Gather all lines with "𒂍𒀭𒌋𒐊𒀸𒋩𒄿𒌓" from the records.

═══ Records for the exercise ═══

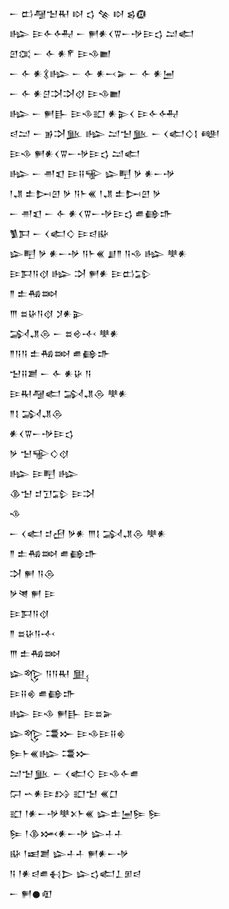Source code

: <div class='block'>
<div class='line'>𒀸 𒆗𒆷𒈠𒊑 𒊭 𒌓 𒆚 𒊭 𒌗𒁈</div>
<div class='line'>𒈗 𒄿𒅆𒅈 𒀸 𒂍𒀭𒌋𒐊𒀸𒋩𒄿𒌓 𒁺𒅗</div>
<div class='line'>𒇻𒀬 𒀸 𒅆 𒀭𒇳 𒄿𒈾𒆤</div>
<div class='line'>𒀸 𒅆 𒀭𒃽𒈗 𒀸 𒅆 𒀭𒁁𒅕 𒀸 𒅆 𒀭𒅁</div>
<div class='line'>𒀸 𒅆 𒀭𒆪𒋫𒋫𒋼 𒄿𒈾𒆤</div>
<div class='line'>𒈗 𒀸 𒂍𒃲 𒄿𒈾𒊬 𒀭𒉌𒌋 𒄿𒅆𒅈</div>
<div class='line'>𒁀𒁺 𒀸 𒂊𒋫𒆥 𒈗 𒁺𒈠𒆥 𒀸 𒌋𒅗𒄭𒋙 𒅍</div>
<div class='line'>𒄿𒈾 𒂍𒀭𒌋𒐊𒀸𒋩𒄿𒌓 𒁺𒅗</div>
<div class='line'>𒈗 𒀸 𒉣𒇬 𒄿𒍝𒊍 𒇽𒋃 𒃻 𒀭𒀸𒋩</div>
<div class='line'>𒁹𒂗 𒉺𒄖𒇻 𒃻 𒀀𒈨𒌍 𒁹𒂗 𒉺𒄖𒇻 𒃻</div>
<div class='line'>𒀸 𒉣𒇬 𒀸 𒅆 𒀭𒌋𒐊𒀸𒋩𒄿𒌓 𒌑𒂵𒈥</div>
<div class='line'>𒍥𒁕 𒀸 𒌋𒅗𒄭 𒄿𒁀𒄫</div>
<div class='line'>𒇽𒋃 𒃻 𒀭𒀸𒋩 𒀀𒈨𒌍 𒋗𒈫 𒀀𒈾 𒈗 𒋧𒀭</div>
<div class='line'>𒄿𒁕𒀀𒋼 𒈗 𒋫 𒂍𒀭 𒄿𒆗𒁉</div>
<div class='line'>𒈫 𒉺𒄀𒇷</div>
<div class='line'>𒐈 𒊺𒄩𒀀𒋼 𒋡𒀭𒉌</div>
<div class='line'>𒋆𒂗𒁲 𒀸 𒊺𒄴𒋾 𒋧𒀭</div>
<div class='line'>𒈫𒀀𒀀 𒉺𒄀𒇷 𒌑𒂵𒈥</div>
<div class='line'>𒈠𒍝𒋢 𒀸 𒅆 𒀭𒄩 𒀀</div>
<div class='line'>𒄿𒊑𒆷𒅗 𒋆𒂗𒁲 𒋧𒀭</div>
<div class='line'>𒈫𒋙 𒋆𒂗𒁲</div>
<div class='line'>𒀭𒌋𒐊𒀸𒋩𒄿𒌓</div>
<div class='line'>𒃻 𒈠𒊍𒄭𒋼</div>
<div class='line'>𒈗 𒄿𒋃 𒈗</div>
<div class='line'>𒆠𒈠 𒄑𒋛𒁉 𒄿𒋫</div>
<div class='line'>𒈾</div>
<div class='line'>𒀸 𒌋𒅗 𒄑𒍎 𒃻𒀭 𒐈𒋙 𒋆𒂗𒁲 𒋧𒀭</div>
<div class='line'>𒈫 𒉺𒄀𒇷 𒌑𒂵𒈥</div>
<div class='line'>𒋫 𒂍 𒀀𒁲</div>
<div class='line'>𒃻𒇴 𒂍 𒄿</div>
<div class='line'>𒄿𒁕𒀀𒋼</div>
<div class='line'>𒈫 𒊺𒄩𒀀𒋾</div>
<div class='line'>𒐈 𒉺𒄀𒇷</div>
<div class='line'>𒇽𒈜 𒀀𒀀𒊑 𒅅</div>
<div class='line'>𒄿𒍝𒄯 𒌑𒂵𒈥</div>
<div class='line'>𒈗 𒄿𒈾 𒂍𒃲 𒄿𒊺𒅕</div>
<div class='line'>𒇽𒈜 𒃮𒁍 𒄿𒈾𒄿𒍝𒄯</div>
<div class='line'>𒌉𒈨𒌍𒈗 𒃮𒁍</div>
<div class='line'>𒁺𒈠𒆥 𒀸 𒌋𒅗𒄭 𒄿𒈾𒅆𒌑</div>
<div class='line'>𒁶 𒌀𒀭𒄿𒋳 𒊬𒈠 𒌍𒆸</div>
<div class='line'>𒊬 𒁹𒀭𒀸𒋩𒋧𒉽𒈨𒌍 𒇽𒉺𒅁𒌉 𒌉</div>
<div class='line'>𒌉 𒁹𒆠𒈲𒀭𒀸𒋩 𒇽𒈦𒈦</div>
<div class='line'>𒄫 𒁹𒀜𒋢 𒇽𒈦𒈦 𒂍𒀭𒀸𒋩</div>
<div class='line'>𒀀 𒁹𒀭𒁀𒌑𒈬𒆕 𒇽𒌓𒅗𒁇𒁳𒁀</div>
<div class='line'>𒀸 𒂍𒊹𒊏</div>
</div>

═══

§ Result
<div class='line'>𒈗 𒄿𒅆𒅈 𒀸 𒂍𒀭𒌋𒐊𒀸𒋩𒄿𒌓 𒁺𒅗</div>
<div class='line'>𒄿𒈾 𒂍𒀭𒌋𒐊𒀸𒋩𒄿𒌓 𒁺𒅗</div>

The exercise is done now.